I found this awesome article on Bug Prediction at Google. I've tried the bugspots app by Ilya Grigorik on Rails and Git repositories to feel its accuracy. I’ve picked these two repositories because they have a contributing guide and a large number of commit messages.
The algorithm works by parsing the commit message and determine if it is a bug fix commit. Then, it ranks the files by the number of bug fix commits issued against a file. The file with the most bug fix commits is usually the file with the most bugs. To work reliably, the algorithm needs to be able to distinguish a bug fix commit from the rest. I picked the abovementioned repositories because they have excellent contributing guide that defines a commit message standard. At Authentise, we use a commit message standard that looks like this:
Summarize changes in around 50 characters or less More detailed explanatory text up to about 72 characters. AE-1223 #time 1h 30m
We require all commit messages to have a long description, a task, and a time log. The format of the task and time log can vary depending on the issue tracker that you are using. In my example, I am using Atlassian Jira. I like to separate my pull request (PR) into small commits before sending it for code review. This allows the reviewer to look at each commit and approve or reject it. Using this approach, I may end up with a lot of commit messages that address just one bug and game the bug prediction algorithm.
Improve the accuracy
I’ve changed the initial bugspots application to only parse merge messages. From the merge message, I could source the task number (AE-1223). Using the task number, I can query Jira and find out the type of the task (Task, Bug, Improvement). This improved the final results A LOT.

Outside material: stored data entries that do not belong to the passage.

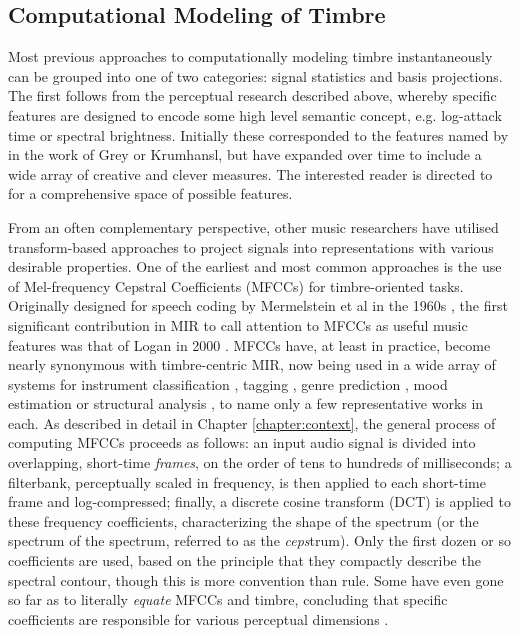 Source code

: 

\subsection{Computational Modeling of Timbre}
Most previous approaches to computationally modeling timbre instantaneously can be grouped into one of two categories: signal statistics and basis projections.
The first follows from the perceptual research described above, whereby specific features are designed to encode some high level semantic concept, e.g. log-attack time or spectral brightness.
Initially these corresponded to the features named by in the work of Grey or Krumhansl, but have expanded over time to include a wide array of creative and clever measures.
The interested reader is directed to \cite{Essid2006} for a comprehensive space of possible features.

From an often complementary perspective, other music researchers have utilised transform-based approaches to project signals into representations with various desirable properties.
One of the earliest and most common approaches is the use of Mel-frequency Cepstral Coefficients (MFCCs) for timbre-oriented tasks.
Originally designed for speech coding by Mermelstein et al in the 1960s \cite{Mermelstein}, the first significant contribution in MIR to call attention to MFCCs as useful music features was that of Logan in 2000 \cite{Logan}.
MFCCs have, at least in practice, become nearly synonymous with timbre-centric MIR, now being used in a wide array of systems for instrument classification \cite{anyone}, tagging \cite{anyone_else}, genre prediction \cite{jesus}, mood estimation \cite{schmidt} or structural analysis \cite{levy}, to name only a few representative works in each.
As described in detail in Chapter \ref{chapter:context}, the general process of computing MFCCs proceeds as follows: an input audio signal is divided into overlapping, short-time \emph{frames}, on the order of tens to hundreds of milliseconds; a filterbank, perceptually scaled in frequency, is then applied to each short-time frame and log-compressed; finally, a discrete cosine transform (DCT) is applied to these frequency coefficients, characterizing the shape of the spectrum (or the spectrum of the spectrum, referred to as the \emph{ceps}trum).
Only the first dozen or so coefficients are used, based on the principle that they compactly describe the spectral contour, though this is more convention than rule.
Some have even gone so far as to literally \emph{equate} MFCCs and timbre, concluding that specific coefficients are responsible for various perceptual dimensions \cite{Teresawa2007}.

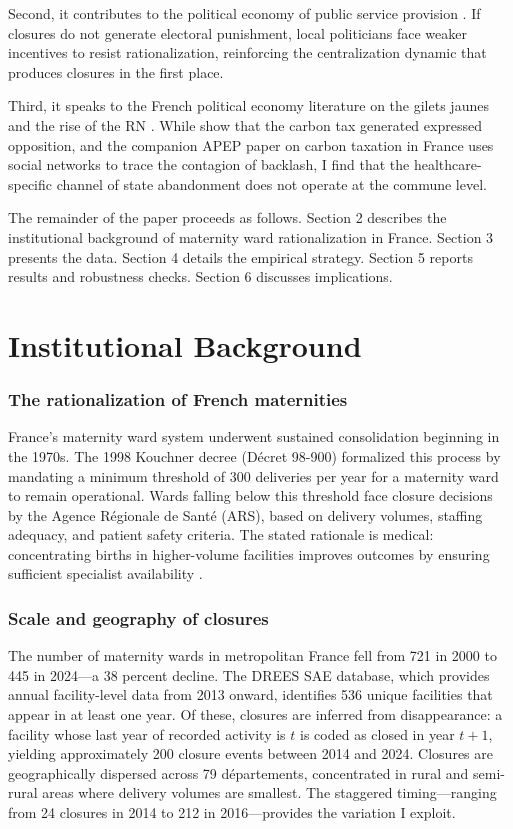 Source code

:\documentclass[12pt]{article}
\begin{document}
Second, it contributes to the political economy of public service provision \citep{besley2006political}. If closures do not generate electoral punishment, local politicians face weaker incentives to resist rationalization, reinforcing the centralization dynamic that produces closures in the first place.

Third, it speaks to the French political economy literature on the gilets jaunes and the rise of the RN \citep{algan2019gilets}. While \citet{douenne2022yellow} show that the carbon tax generated expressed opposition, and the companion APEP paper on carbon taxation in France uses social networks to trace the contagion of backlash, I find that the healthcare-specific channel of state abandonment does not operate at the commune level.

The remainder of the paper proceeds as follows. Section 2 describes the institutional background of maternity ward rationalization in France. Section 3 presents the data. Section 4 details the empirical strategy. Section 5 reports results and robustness checks. Section 6 discusses implications.


\section{Institutional Background}

\subsubsection*{The rationalization of French maternities} France's maternity ward system underwent sustained consolidation beginning in the 1970s. The 1998 Kouchner decree (D\'{e}cret 98-900) formalized this process by mandating a minimum threshold of 300 deliveries per year for a maternity ward to remain operational. Wards falling below this threshold face closure decisions by the Agence R\'{e}gionale de Sant\'{e} (ARS), based on delivery volumes, staffing adequacy, and patient safety criteria. The stated rationale is medical: concentrating births in higher-volume facilities improves outcomes by ensuring sufficient specialist availability \citep{blondel2006trends}.

\subsubsection*{Scale and geography of closures} The number of maternity wards in metropolitan France fell from 721 in 2000 to 445 in 2024---a 38 percent decline. The DREES SAE database, which provides annual facility-level data from 2013 onward, identifies 536 unique facilities that appear in at least one year. Of these, closures are inferred from disappearance: a facility whose last year of recorded activity is $t$ is coded as closed in year $t+1$, yielding approximately 200 closure events between 2014 and 2024. Closures are geographically dispersed across 79 d\'{e}partements, concentrated in rural and semi-rural areas where delivery volumes are smallest. The staggered timing---ranging from 24 closures in 2014 to 212 in 2016---provides the variation I exploit.
\end{document}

At Authentise, we are using Slack for everyday communication and Sentry to track exceptions that affect our customers. Sentry has this neat feature that lets you resolve an exception and post a message as you resolve it. Engineers would mention the Jira task where the exception was resolved. I’ve included Sentry reports when determining the type of a Jira task but for all unresolved exceptions. I used the source file of the exception and incremented the bug fix counter by 2 instead of 1 to emphasize the weight of a Sentry exception over a bug commit message.
Authentise is a rewarding environment and we use Slack with Changetip to show our appreciation and to recognize our peers. I’ve further edited bugspots application to parse Changetip messages that included a task number and set the weight to 3 whenever the type of the task is Bug.
The tool is tightly integrated with Authentise toolstack but I’ve open sourced a repository named Fulcrum that will make it possible for anyone to use this tool. The goal is to login with your GitHub, BitBucket, GitLab account, add services that can be linked from a commit message and put a weight on each service to generate a bug prediction report.